Juneteenth, the holiday commemorating the day in 1865 when the last enslaved Black Americans learned of their freedom, drew both the South Park gathering and a march downtown. Around the country, the holiday following the nationally condemned deaths of George Floyd and Breonna Taylor has given it a renewed significance.
“People are not really interested in their ancestry or history, until something comes up that would cause them to want to know more,” said Rev. Melvin Terry, who grew up in Billings and is the president of the Black Heritage Foundation of Yellowstone County.

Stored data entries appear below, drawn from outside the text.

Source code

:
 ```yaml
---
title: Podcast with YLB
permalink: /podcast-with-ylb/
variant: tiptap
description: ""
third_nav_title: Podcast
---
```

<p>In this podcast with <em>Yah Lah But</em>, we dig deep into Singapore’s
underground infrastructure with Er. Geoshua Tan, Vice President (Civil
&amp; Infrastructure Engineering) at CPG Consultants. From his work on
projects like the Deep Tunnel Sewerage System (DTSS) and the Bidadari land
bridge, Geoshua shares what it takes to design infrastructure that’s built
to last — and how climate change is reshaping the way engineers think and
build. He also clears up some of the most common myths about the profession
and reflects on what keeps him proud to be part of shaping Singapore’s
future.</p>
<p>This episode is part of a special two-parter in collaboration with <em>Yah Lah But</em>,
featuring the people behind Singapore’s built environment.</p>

In Billings, the day has been celebrated at its South Side location by the Black Heritage Foundation since 2002, 15 years before Montana would add the holiday to its calendar. Hawaii, North Dakota and South Dakota are the only remaining states that do not recognize the date.
“We’re seeing a real push lately from people who want to learn more. The protest that we had a couple of weeks ago, we haven’t seen that many people come together in Billings ever, I want to say. For me, it was really exciting to see so many people who just seemed to wake up all of sudden,” Terry said.

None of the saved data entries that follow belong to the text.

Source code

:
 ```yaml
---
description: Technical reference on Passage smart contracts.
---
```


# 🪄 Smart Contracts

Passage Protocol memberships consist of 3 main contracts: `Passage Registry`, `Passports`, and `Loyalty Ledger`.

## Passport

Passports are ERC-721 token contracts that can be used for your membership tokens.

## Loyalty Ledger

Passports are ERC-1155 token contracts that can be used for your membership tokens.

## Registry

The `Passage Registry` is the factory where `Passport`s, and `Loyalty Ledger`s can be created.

Robert Brown, one of the speakers for the event, explained what happened on June 19, 1865.
“The Union army, led by General Granger, came into Galveston, Texas. When he got there, he found out that Texas still had slaves. This is two-and-a-half years after the Emancipation Proclamation had been signed,” Brown said.
Granger brought to Galveston copies of the Emancipation Proclamation and the 13th Amendment, effectively ending slavery in Texas since it won its independence from Mexico in 1836. The institution had been conditionally abolished in all Mexican territories seven years prior.
“The history books only want us to remember the Alamo. That’s not something that I want to remember,” Brown said.
The holiday that would become known as Juneteenth began in Texas spread through the United States. Melvin Terry, who worked in Texas as a police officer, said he didn’t learn about Juneteenth until he moved to Dallas. Terry said the Juneteenth celebrations there lasted through the weekend.
“It can be a real downer to not be aware of who you are, or where you came from. At the Black Heritage Foundation, we just want to education people. One by one…The same way that people have a hunger for food, they can have a real knowledge for heritage,” Terry said.
Since joining the Black Heritage Foundation, Terry joined state legislator Margie MacDonald in pushing the Capitol to recognize the holiday. MacDonald, who also spoke Saturday, had no knowledge of the day’s significance until after her election.
Terry said the past month has galvanized people in and out of Billings. What he’s seen, he said, is akin to the dream of Martin Luther King, “with black boys, white girls, white boys and black girls sitting down at a table of brotherhood and speaking out.”
A few blocks away from South Park, at the same intersection that saw hundreds turn out for the June 6 rally against excessive police force against people of color, nearly two dozen people assembled again.
“There’s a huge blind spot, especially when it comes to Black history,” said Alexis Cooper, who spoke at the June 6 rally and helped to organize the march. “For brown people, when you’re a kid, you grow up with questions. ‘Where do I come from?’ Where do I fit in this part of history?’”
Cooper, 19, said it wasn’t until junior high that she learned about Juneteenth. Saturday marked the first time that she came to the annual event in South Park. At the Yellowstone County Courthouse, cars honked as those gathered echoed the same chants heard two weeks prior:
“Black lives matter.”
“Hands up. Don’t Shoot.”
The recognition of the history of Black Americans, Cooper said, is a part of the wave of demonstrations and activism seen during the past month.
“It’s part of a wave of powerful emotion, and it’s not a conservative vs. liberal thing. It’s humanity vs. racism.”